— Extracted entries —
● ● ● ● ●
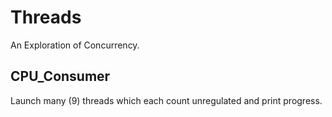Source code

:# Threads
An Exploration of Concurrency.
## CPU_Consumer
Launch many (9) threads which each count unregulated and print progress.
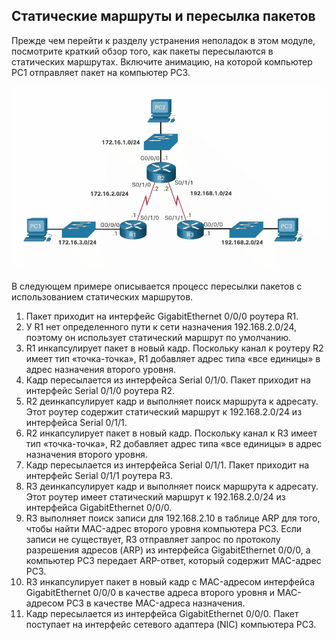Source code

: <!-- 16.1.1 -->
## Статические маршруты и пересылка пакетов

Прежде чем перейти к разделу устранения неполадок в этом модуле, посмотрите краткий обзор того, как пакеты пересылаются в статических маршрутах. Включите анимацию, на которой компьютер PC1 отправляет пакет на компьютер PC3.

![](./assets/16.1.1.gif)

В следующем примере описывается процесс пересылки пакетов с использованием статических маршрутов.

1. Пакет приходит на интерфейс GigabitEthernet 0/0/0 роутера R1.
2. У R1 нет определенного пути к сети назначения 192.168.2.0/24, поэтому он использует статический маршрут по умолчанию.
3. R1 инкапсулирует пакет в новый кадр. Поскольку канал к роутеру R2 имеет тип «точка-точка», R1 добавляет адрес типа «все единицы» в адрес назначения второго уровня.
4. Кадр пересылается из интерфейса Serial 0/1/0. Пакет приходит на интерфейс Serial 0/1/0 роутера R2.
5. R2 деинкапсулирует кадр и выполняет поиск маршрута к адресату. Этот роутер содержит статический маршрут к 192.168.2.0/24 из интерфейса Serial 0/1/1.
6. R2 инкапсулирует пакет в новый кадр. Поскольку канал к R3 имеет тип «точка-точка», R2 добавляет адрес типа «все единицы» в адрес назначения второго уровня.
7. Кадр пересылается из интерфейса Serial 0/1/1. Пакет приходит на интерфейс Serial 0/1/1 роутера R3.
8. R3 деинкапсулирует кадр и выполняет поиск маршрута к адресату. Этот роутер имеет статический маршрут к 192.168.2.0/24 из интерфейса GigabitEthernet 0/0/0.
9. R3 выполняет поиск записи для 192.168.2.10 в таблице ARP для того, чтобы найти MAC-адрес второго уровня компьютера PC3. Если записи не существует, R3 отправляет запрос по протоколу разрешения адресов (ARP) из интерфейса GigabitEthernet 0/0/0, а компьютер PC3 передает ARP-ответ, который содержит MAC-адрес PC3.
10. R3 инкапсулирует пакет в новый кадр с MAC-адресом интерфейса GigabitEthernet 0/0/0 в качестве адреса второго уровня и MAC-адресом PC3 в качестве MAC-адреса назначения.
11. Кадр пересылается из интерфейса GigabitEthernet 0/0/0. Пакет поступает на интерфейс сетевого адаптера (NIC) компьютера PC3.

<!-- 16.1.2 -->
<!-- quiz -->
● ● ● ● ●
— Try it —
Check the entries above line by line and return each one containing the word "приходит".

— Your solution —
1. Пакет приходит на интерфейс GigabitEthernet 0/0/0 роутера R1.
4. Кадр пересылается из интерфейса Serial 0/1/0. Пакет приходит на интерфейс Serial 0/1/0 роутера R2.
7. Кадр пересылается из интерфейса Serial 0/1/1. Пакет приходит на интерфейс Serial 0/1/1 роутера R3.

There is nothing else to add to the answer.